Let s denote the score to reach in order to win the game, and let E(s) denote the expectation of the number of turns player P takes before s/he wins. It is clear that if s=0, then E(s)=E(0)=0. So, assume s>0. So, player P rolls the three dice in his/her first turn. Exactly one of the following will happen:

(1) A={ X=Y=Z} with P{A}=1/(d^2),

(2) B={(X=Y!=Z) or (X=Z!=Y) or (Y=Z!=X)} with P{B}=3*{(d-1)/(d^2)},

(3) C=!{A or B} with P{C}=1 - (P{A} + P{B}) = 1 - {1/(d^2) + 3*{(d-1)/(d^2)}}.

So,

E(s) = 1 + (A: game ends)*P{A} + (B: 1 point is gained)*P{B} + (C: player P tries anew)*P{C}.

So,

E(s) = 1 +(0)*P{A} + (E(s-1))*( 3*{(d-1)/(d^2)}) + (1 - {1/(d^2) + 3*{(d-1)/(d^2)}})*E(s).

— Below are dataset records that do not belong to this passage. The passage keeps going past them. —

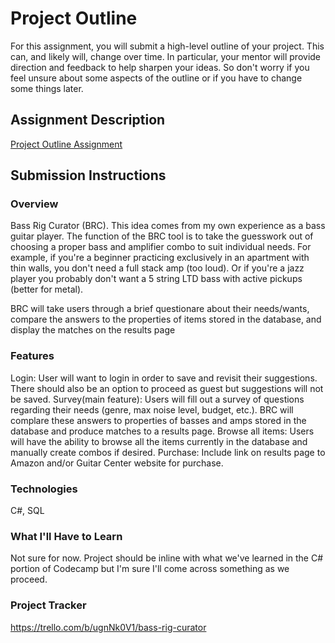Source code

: # Project Outline
For this assignment, you will submit a high-level outline of your project. This can, and likely will, change over time. In particular, your mentor will provide direction and feedback to help sharpen your ideas. So don't worry if you feel unsure about some aspects of the outline or if you have to change some things later.

## Assignment Description
[Project Outline Assignment](https://education.launchcode.org/liftoff/modules/assignments/project-outline)

## Submission Instructions

### Overview
Bass Rig Curator (BRC). This idea comes from my own experience as a bass guitar player.
The function of the BRC tool is to take the guesswork out of choosing a proper bass and amplifier combo to suit individual needs.
For example, if you're a beginner practicing exclusively in an apartment with thin walls, you don't need a full stack amp (too loud).
Or if you're a jazz player you probably don't want a 5 string LTD bass with active pickups (better for metal).

BRC will take users through a brief questionare about their needs/wants,
compare the answers to the properties of items stored in the database,
and display the matches on the results page
### Features
Login: User will want to login in order to save and revisit their suggestions. There should also be an option to proceed as guest but suggestions will not be saved.
Survey(main feature): Users will fill out a survey of questions regarding their needs (genre, max noise level, budget, etc.). BRC will complare these answers to properties of basses and amps stored in the database and produce matches to a results page.
Browse all items: Users will have the ability to browse all the items currently in the database and manually create combos if desired.
Purchase: Include link on results page to Amazon and/or Guitar Center website for purchase.
### Technologies
C#, SQL
### What I'll Have to Learn
Not sure for now. Project should be inline with what we've learned in the C# portion of Codecamp but I'm sure I'll come across something as we proceed.
### Project Tracker
https://trello.com/b/ugnNk0V1/bass-rig-curator

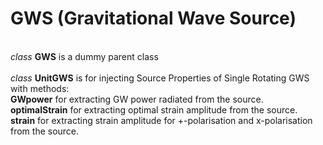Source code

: # GWS (Gravitational Wave Source)
<br />
<i>class</i> <b>GWS</b> is a dummy parent class <br />
<br />
<i>class</i> <b>UnitGWS</b> is for injecting Source Properties of Single Rotating GWS with methods: <br />
<b>GWpower</b> for extracting GW power radiated from the source. <br />
  <b>optimalStrain</b> for extracting optimal strain amplitude from the source. <br />
  <b>strain</b> for extracting strain amplitude for +-polarisation and x-polarisation from the source. <br />

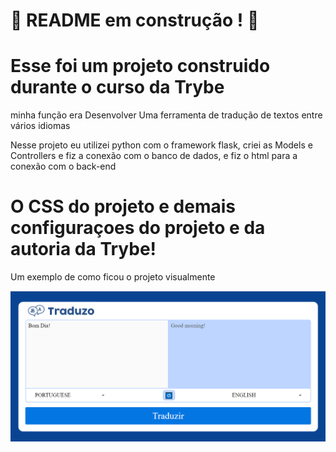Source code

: # :construction: README em construção ! :construction:
<!-- Olá, Tryber!
Esse é apenas um arquivo inicial para o README do seu projeto.
É essencial que você preencha esse documento por conta própria, ok?
Não deixe de usar nossas dicas de escrita de README de projetos, e deixe sua criatividade brilhar!
:warning: IMPORTANTE: você precisa deixar nítido:
- quais arquivos/pastas foram desenvolvidos por você; 
- quais arquivos/pastas foram desenvolvidos por outra pessoa estudante;
- quais arquivos/pastas foram desenvolvidos pela Trybe.
-->
# Esse foi um projeto construido durante o curso da Trybe

minha função era Desenvolver Uma ferramenta de tradução de textos entre vários idiomas

Nesse projeto eu utilizei python com o framework flask,
criei as Models e Controllers e fiz a conexão com o banco de dados, e fiz o html para a conexão com o back-end



# O CSS do projeto e demais configuraçoes do projeto e da autoria da Trybe!

Um exemplo de como ficou o projeto visualmente

![Tela](src/views/static/images/exemplo.png)

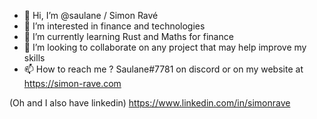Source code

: - 👋 Hi, I’m @saulane / Simon Ravé
- 👀 I’m interested in finance and technologies
- 🌱 I’m currently learning Rust and Maths for finance
- 💞️ I’m looking to collaborate on any project that may help improve my skills 
- 📫 How to reach me ? Saulane#7781 on discord or on my website at https://simon-rave.com

(Oh and I also have linkedin)
https://www.linkedin.com/in/simonrave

Simplifying the preceding, we get:

E(s) = {(d^2)/(3d-2)} + {3(d-1)/(3d-2)}*E(s-1).

Solving the preceding, we get:

E(s) = (d^2)*{1 - {(3d-3)/(3d-2)}^s}.

So, letting d=6 and s=10, we get:

E(10) = 17.119422.

So, player P takes about 17 turns on average to win the game assuming s/he wins.

Doubling this number will give the average number of turns in the game before it ends.

MathsManiac

Indeed, and 'twould be more elegant if not couched in such user-unfriendly language!

This is precisely the kind of elegant solution I suspected should exist, involving a recurrence relation, but I was unsure of the territory involved in the step:

E(s) = 1 + (A: game ends)*P{A} + (B: 1 point is gained)*P{B} + (C: player P tries anew)*P{C}.

I also wonder whether there's some legitimate way of combining the expected time to finish if the game consisted only of the "doubles" rule (i.e. 22.5) with the expected time if only the triples rule existed (i.e. 36) to get the answer, but I can't see it.

hivizman

MathsManiac wrote: »

Indeed, and 'twould be more elegant if not couched in such user-unfriendly language!

This is precisely the kind of elegant solution I suspected should exist, involving a recurrence relation.

Also good that it's a general solution for dice with any number of faces and for any required points score to win.

By the way, the discussion on Wilmott.com, which also includes the Markov transition matrix, is here.

MathsManiac wrote: »

I also wonder whether there's some legitimate way of combining the expected time to finish if the game consisted only of the "doubles" rule (i.e. 22.5) with the expected time if only the triples rule existed (i.e. 36) to get the answer, but I can't see it.

I don't see it either. I think that it's the fact that a triple wins the game whatever the previous score was that complicates things - this was what threw out my original calculation of 14.4 turns.

EamonnKeane

thanks everyone; i had guessed it was about 21